Alienação não é apenas falar mal do outro genitor para a criança, aliás, uma das práticas de maior teor dentro da lei da alienação praental, é justamente a mudança de residência para um lugar mais distante, o que impossibilita o contato entre genitor(a) e filho(a).
Nada substitui um bom abraço apertado, o ver, o sentir, nenhuma ligação telefônica ou falar sobre o pai vai substituir todo este contato físico que é INDISPENSÁVEL para qualquer relação.
Se você presa REALMENTE pelo melhor interesse de SUA FILHA, você deveria priorizar os interesses dela, o que inclui o CONVÍVIO com o pai. Ao mudar-se, você atropelou os direitos dela, pensou em SEUS PRÓPRIOS direitos prioritariamente, e isso, caso não haja um documento onde o pai autoriza a sua mudança com a filha, e, ele recorrendo à justiça, certamente conseguirá a reversão de guarda.
Sugiro repensar sua vida, PRIORIZANDO sua filha, uma vez que a pôs no mundo sem que ela pedisse, assumiram um compromisso de colocá-la em primeiro lugar sob qualquer outra coisa da vida de vocês, e ao infringir estes preceitos, sofrerão as consequências legais cabíveis, caso a outra parte recorra.

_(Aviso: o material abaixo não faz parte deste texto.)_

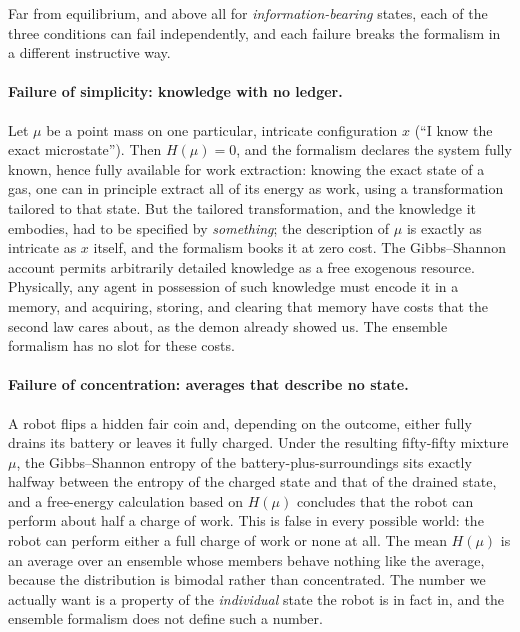 \documentclass[10pt]{article}
\theoremstyle{definition}
\theoremstyle{remark}
\begin{document}
Far from equilibrium, and above all for \emph{information-bearing} states, each of the three conditions can fail independently, and each failure breaks the formalism in a different instructive way.

\paragraph{Failure of simplicity: knowledge with no ledger.} Let $\mu$ be a point mass on one particular, intricate configuration $x$ (``I know the exact microstate''). Then $H(\mu) = 0$, and the formalism declares the system fully known, hence fully available for work extraction: knowing the exact state of a gas, one can in principle extract all of its energy as work, using a transformation tailored to that state. But the tailored transformation, and the knowledge it embodies, had to be specified by \emph{something}; the description of $\mu$ is exactly as intricate as $x$ itself, and the formalism books it at zero cost. The Gibbs--Shannon account permits arbitrarily detailed knowledge as a free exogenous resource. Physically, any agent in possession of such knowledge must encode it in a memory, and acquiring, storing, and clearing that memory have costs that the second law cares about, as the demon already showed us. The ensemble formalism has no slot for these costs.

\paragraph{Failure of concentration: averages that describe no state.} A robot flips a hidden fair coin and, depending on the outcome, either fully drains its battery or leaves it fully charged. Under the resulting fifty-fifty mixture $\mu$, the Gibbs--Shannon entropy of the battery-plus-surroundings sits exactly halfway between the entropy of the charged state and that of the drained state, and a free-energy calculation based on $H(\mu)$ concludes that the robot can perform about half a charge of work. This is false in every possible world: the robot can perform either a full charge of work or none at all. The mean $H(\mu)$ is an average over an ensemble whose members behave nothing like the average, because the distribution is bimodal rather than concentrated. The number we actually want is a property of the \emph{individual} state the robot is in fact in, and the ensemble formalism does not define such a number.
\end{document}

Hum!! Entendo que ela é prioritária, mas no caso de uma separação onde cada um vai pro seu lado é natural que eu voltasse para minha cidade natal onde tenho casa própria, trabalho e onde possuo recursos. Por algum tempo tentei sim mante-la próxima ao pai mas devido a separação a situação financeira ficou apertada! Nesse caso acredito que também tenho direitos a refazer minha vida!! E até mesmo para dar um futuro melhor para minha filha que como vc disse tenho a responsabilidade pois a coloquei no mundo, já que o pai dela preferiu a separação!
Eu não sou casado legalmente.Minha ex-mulher levou meu filho pra outra cidade com a promessa que seriam só umas ferias,dai ela resolveu ficar, e separar, mas ja faz dois anos que ele ta com ela.Vou mudar pra cidade que ele esta pra ficar mais perto dele,ele mora com a vó, ela mora m outra cidade tem alguma chance de retomar a guarda do meu filho? ou dela impedir que eu possa ficar com ele? eu digo dormi na minha casa.
VOCÊ, Iracilde, sim, tem o direito de ir e vir e refazer sua vida em QUALQUER lugar do mundo, porém sua filha não, pois ela não é um de autoridade e propriedade sua, desta forma, TODAS as decisões que implicam na mudança física dela, OBRIGATORIAMENTE deverão ser autorizadas pelo pai, ou, pelo juiz. Independente se você possui casa lá, e qualquer outro motivo irrelevante, caso o pai recorra, você tem grande chance de perder a guarda da criança, pois para o juiz, A ÚNICA COISA QUE IMPORTA é a criança. Seria algo como: F0d@m-se os pais! Você pode vender a casa, alugar e morar mais perto, etc etc etc, pois você como guardiã, "administra" os interesses de sua filha, e ao fazer "má administração", tomadas de decisões que ferem os interesses dela, geram-se as consequências cabíveis, em sua devida proporção.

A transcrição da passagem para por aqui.